Task goal — Your answer should hold all lines of the entries that include the word "semilogy".

Pictures paired with source code:
* * * * * * * * *

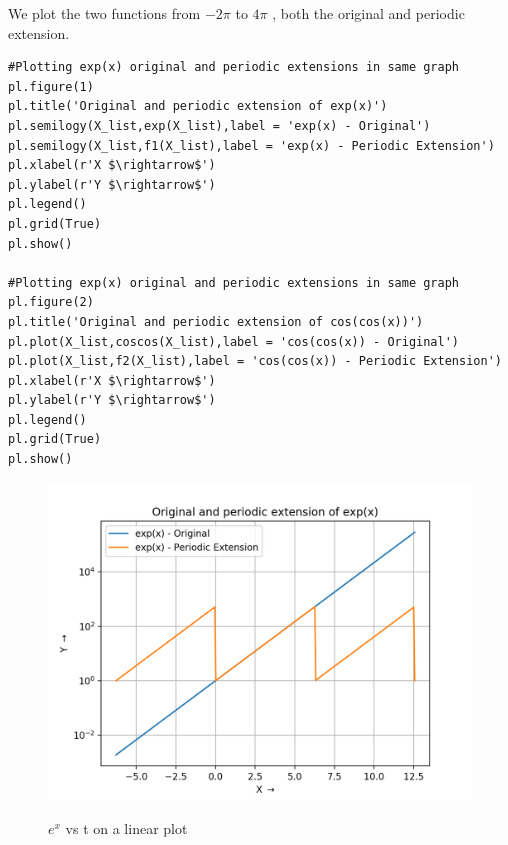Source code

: \documentclass[11pt, a4paper]{article}
\begin{document}
We plot the two functions from $-2\pi$ to $4\pi$ , both the original and periodic extension.
\begin{verbatim}
#Plotting exp(x) original and periodic extensions in same graph
pl.figure(1)
pl.title('Original and periodic extension of exp(x)')
pl.semilogy(X_list,exp(X_list),label = 'exp(x) - Original')
pl.semilogy(X_list,f1(X_list),label = 'exp(x) - Periodic Extension')
pl.xlabel(r'X $\rightarrow$')
pl.ylabel(r'Y $\rightarrow$')
pl.legend()
pl.grid(True)
pl.show()

#Plotting exp(x) original and periodic extensions in same graph
pl.figure(2)
pl.title('Original and periodic extension of cos(cos(x))')
pl.plot(X_list,coscos(X_list),label = 'cos(cos(x)) - Original')
pl.plot(X_list,f2(X_list),label = 'cos(cos(x)) - Periodic Extension')
pl.xlabel(r'X $\rightarrow$')
pl.ylabel(r'Y $\rightarrow$')
pl.legend()
pl.grid(True)
pl.show()
\end{verbatim}

\begin{figure}[H]
   	\centering
   	\includegraphics[scale=0.5]{exp.png}
   	\label{fig:exp}
   	\caption{$e^{x}$ vs t on a linear plot}
\end{figure}
\end{document}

* * * * * * * * *

Exercise output —
pl.semilogy(X_list,exp(X_list),label = 'exp(x) - Original')
pl.semilogy(X_list,f1(X_list),label = 'exp(x) - Periodic Extension')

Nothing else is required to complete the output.